Source texts of formatted documents >>
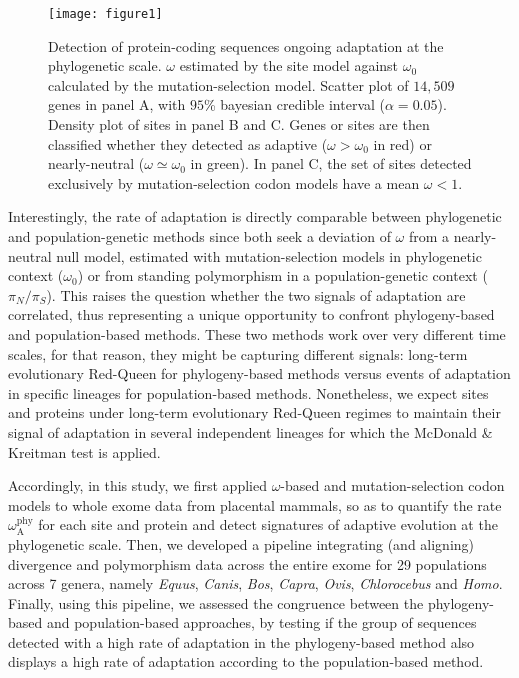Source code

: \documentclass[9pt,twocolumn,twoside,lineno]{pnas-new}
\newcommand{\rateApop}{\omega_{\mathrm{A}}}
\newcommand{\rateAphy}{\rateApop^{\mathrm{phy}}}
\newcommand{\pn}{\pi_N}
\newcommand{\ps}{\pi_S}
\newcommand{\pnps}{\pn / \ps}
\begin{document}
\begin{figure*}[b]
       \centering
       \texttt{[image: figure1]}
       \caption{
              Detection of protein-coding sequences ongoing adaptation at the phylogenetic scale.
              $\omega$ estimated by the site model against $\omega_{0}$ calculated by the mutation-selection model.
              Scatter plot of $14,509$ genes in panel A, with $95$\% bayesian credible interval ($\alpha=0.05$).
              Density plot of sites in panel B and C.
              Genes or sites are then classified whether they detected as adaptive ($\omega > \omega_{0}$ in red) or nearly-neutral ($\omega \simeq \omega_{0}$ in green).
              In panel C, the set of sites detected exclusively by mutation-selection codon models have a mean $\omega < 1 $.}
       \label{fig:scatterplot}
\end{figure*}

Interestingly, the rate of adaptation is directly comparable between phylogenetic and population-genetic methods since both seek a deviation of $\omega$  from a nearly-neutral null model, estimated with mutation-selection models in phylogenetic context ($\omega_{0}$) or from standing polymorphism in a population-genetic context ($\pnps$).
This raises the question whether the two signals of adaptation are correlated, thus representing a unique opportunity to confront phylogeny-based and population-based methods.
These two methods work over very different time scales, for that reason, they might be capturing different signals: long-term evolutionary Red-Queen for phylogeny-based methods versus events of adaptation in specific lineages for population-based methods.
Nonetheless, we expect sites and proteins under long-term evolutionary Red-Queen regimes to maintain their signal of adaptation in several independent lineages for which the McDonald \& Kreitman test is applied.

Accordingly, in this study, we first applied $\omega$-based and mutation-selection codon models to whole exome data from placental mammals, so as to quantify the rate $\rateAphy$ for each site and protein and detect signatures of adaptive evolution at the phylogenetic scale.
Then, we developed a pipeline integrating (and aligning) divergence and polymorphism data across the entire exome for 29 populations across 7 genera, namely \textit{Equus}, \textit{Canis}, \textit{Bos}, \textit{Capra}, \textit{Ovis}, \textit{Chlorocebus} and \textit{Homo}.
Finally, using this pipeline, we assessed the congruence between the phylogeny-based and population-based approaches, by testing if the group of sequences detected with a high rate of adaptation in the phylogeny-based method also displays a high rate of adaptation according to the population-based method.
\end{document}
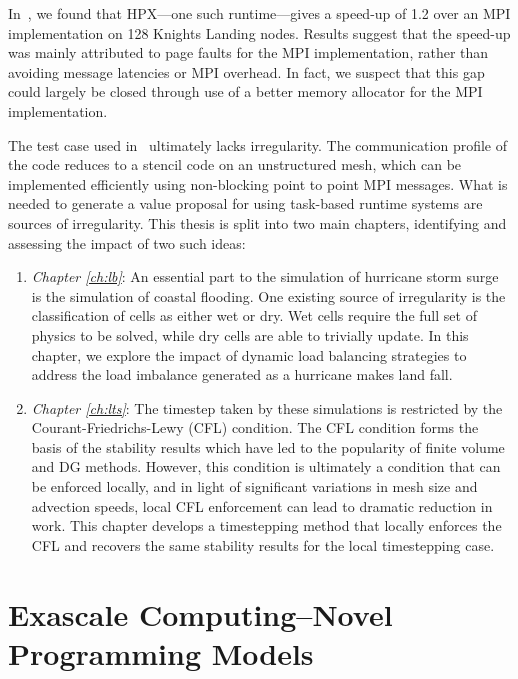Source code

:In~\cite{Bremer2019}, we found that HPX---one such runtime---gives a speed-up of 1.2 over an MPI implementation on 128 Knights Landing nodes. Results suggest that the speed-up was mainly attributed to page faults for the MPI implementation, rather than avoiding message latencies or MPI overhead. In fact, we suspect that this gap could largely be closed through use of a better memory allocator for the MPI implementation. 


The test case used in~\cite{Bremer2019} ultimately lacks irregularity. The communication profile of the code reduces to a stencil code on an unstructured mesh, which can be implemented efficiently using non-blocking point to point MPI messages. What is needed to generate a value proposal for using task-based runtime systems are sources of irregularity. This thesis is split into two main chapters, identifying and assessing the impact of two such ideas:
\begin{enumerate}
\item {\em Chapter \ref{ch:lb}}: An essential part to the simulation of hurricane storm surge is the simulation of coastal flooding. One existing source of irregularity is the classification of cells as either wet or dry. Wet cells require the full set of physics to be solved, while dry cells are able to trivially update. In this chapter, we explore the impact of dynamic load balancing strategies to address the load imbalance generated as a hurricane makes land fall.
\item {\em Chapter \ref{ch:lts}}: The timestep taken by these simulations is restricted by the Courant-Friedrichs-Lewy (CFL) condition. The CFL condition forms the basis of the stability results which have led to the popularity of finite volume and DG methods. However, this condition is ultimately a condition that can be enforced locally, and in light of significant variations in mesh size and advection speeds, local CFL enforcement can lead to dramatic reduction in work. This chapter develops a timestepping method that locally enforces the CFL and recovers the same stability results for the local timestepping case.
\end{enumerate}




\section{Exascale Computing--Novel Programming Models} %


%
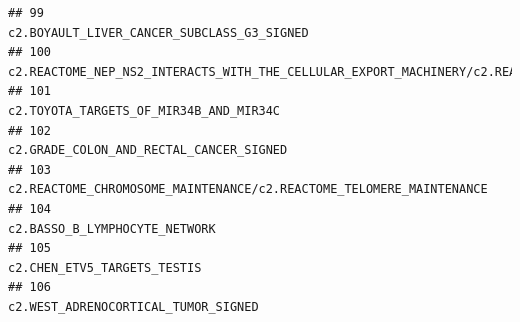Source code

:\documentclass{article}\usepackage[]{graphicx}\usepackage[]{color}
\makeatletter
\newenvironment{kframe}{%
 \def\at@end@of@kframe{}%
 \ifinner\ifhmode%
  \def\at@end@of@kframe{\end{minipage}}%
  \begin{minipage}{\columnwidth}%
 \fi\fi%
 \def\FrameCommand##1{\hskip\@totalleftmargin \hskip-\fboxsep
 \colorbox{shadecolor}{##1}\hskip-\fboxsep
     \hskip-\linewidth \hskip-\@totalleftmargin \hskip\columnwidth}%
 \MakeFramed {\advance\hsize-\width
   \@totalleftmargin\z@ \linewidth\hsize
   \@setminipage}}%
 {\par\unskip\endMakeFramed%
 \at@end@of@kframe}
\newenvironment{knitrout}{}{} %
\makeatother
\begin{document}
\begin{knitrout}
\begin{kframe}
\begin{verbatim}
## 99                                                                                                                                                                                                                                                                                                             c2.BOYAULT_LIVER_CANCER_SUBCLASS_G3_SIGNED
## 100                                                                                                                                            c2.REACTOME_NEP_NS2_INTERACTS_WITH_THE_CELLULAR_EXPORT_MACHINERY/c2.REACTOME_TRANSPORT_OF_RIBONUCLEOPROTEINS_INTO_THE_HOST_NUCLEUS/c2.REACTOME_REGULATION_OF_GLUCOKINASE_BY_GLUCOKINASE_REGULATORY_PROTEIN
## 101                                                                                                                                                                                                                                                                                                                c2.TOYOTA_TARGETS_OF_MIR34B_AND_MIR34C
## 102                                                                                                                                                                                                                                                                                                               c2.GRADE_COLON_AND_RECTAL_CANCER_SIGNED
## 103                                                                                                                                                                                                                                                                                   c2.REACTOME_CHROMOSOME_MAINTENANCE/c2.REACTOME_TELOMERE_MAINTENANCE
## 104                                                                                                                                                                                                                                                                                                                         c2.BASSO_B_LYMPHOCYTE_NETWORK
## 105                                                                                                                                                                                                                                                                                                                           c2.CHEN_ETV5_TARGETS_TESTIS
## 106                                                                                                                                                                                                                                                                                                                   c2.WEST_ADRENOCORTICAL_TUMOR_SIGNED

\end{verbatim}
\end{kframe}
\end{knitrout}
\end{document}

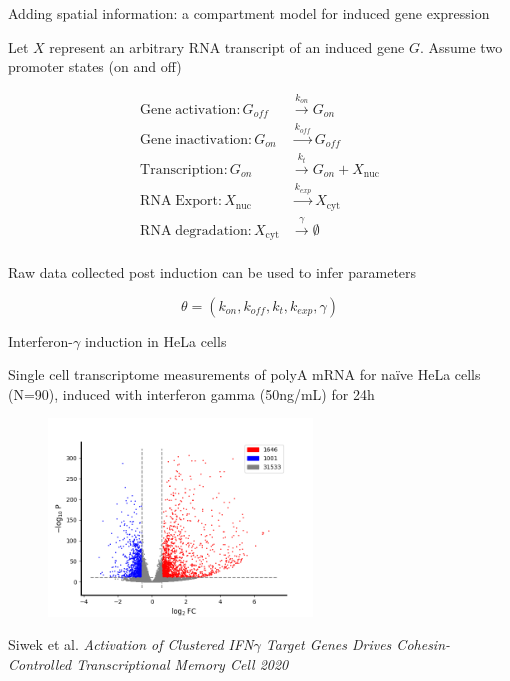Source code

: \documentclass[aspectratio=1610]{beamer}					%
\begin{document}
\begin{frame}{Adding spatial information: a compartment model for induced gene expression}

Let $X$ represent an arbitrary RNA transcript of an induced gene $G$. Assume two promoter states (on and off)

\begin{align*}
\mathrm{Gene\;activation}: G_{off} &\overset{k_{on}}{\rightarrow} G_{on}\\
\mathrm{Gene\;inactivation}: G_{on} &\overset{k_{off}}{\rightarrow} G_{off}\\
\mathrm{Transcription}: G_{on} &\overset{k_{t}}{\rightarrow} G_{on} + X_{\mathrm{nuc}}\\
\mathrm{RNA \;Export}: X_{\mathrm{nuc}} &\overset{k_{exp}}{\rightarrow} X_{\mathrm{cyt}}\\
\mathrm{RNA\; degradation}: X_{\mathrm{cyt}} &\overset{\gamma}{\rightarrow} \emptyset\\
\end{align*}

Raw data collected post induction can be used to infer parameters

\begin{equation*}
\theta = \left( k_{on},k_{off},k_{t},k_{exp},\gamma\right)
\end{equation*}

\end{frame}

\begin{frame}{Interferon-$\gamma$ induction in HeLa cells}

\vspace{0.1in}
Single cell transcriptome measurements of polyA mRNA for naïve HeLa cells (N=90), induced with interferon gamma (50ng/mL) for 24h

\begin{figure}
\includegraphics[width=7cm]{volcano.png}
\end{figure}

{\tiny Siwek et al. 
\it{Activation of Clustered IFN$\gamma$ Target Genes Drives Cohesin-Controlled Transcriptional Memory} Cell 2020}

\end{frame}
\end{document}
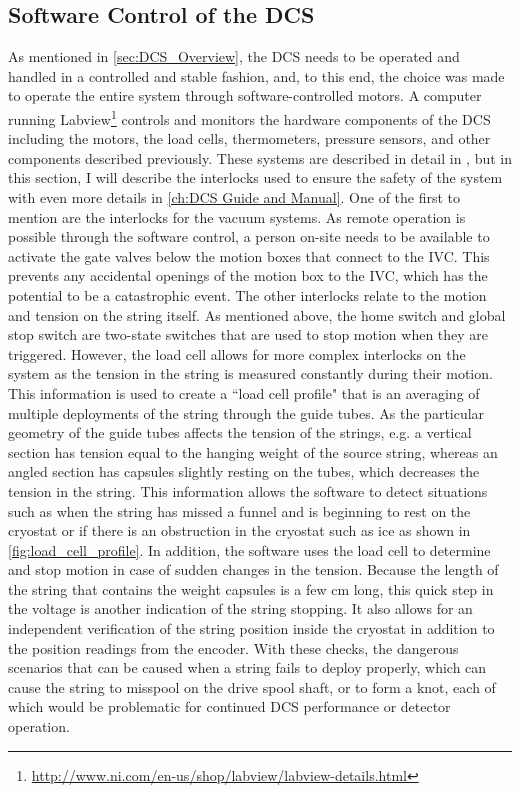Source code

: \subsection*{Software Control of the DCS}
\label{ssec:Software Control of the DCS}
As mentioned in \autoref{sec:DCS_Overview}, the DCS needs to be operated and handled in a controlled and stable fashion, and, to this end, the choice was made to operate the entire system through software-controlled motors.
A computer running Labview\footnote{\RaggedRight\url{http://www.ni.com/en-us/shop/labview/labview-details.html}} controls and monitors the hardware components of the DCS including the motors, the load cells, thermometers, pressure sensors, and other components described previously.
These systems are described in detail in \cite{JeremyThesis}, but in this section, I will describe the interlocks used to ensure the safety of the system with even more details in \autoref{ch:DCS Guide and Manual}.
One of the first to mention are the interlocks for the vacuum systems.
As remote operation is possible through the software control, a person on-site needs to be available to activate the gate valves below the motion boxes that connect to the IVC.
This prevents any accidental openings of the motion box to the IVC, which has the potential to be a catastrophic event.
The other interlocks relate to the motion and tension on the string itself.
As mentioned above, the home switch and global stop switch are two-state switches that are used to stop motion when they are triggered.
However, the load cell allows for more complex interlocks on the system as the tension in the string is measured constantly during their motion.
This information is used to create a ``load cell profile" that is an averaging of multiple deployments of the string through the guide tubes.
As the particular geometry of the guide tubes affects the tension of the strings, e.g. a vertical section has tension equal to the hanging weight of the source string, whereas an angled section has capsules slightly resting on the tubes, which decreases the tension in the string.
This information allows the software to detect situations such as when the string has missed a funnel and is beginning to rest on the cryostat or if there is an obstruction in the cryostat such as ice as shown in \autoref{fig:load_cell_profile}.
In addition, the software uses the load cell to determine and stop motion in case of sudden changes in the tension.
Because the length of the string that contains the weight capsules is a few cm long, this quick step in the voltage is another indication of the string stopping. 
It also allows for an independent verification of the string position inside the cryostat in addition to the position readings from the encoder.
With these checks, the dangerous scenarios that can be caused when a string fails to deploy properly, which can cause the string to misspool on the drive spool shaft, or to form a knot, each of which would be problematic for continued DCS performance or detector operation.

TASK OBJECTIVE >> Set down exactly the lines from the start of the records through the line containing "Density plot of", both included, and omit the pictures.

ANSWER SECTION >>
Source code

: \documentclass[9pt,twocolumn,twoside,lineno]{pnas-new}
\newcommand{\rateApop}{\omega_{\mathrm{A}}}
\newcommand{\rateAphy}{\rateApop^{\mathrm{phy}}}
\newcommand{\pn}{\pi_N}
\newcommand{\ps}{\pi_S}
\newcommand{\pnps}{\pn / \ps}
\begin{document}
\begin{figure*}[b]
       \centering
       \texttt{[image: figure1]}
       \caption{
              Detection of protein-coding sequences ongoing adaptation at the phylogenetic scale.
              $\omega$ estimated by the site model against $\omega_{0}$ calculated by the mutation-selection model.
              Scatter plot of $14,509$ genes in panel A, with $95$\% bayesian credible interval ($\alpha=0.05$).
              Density plot of sites in panel B and C.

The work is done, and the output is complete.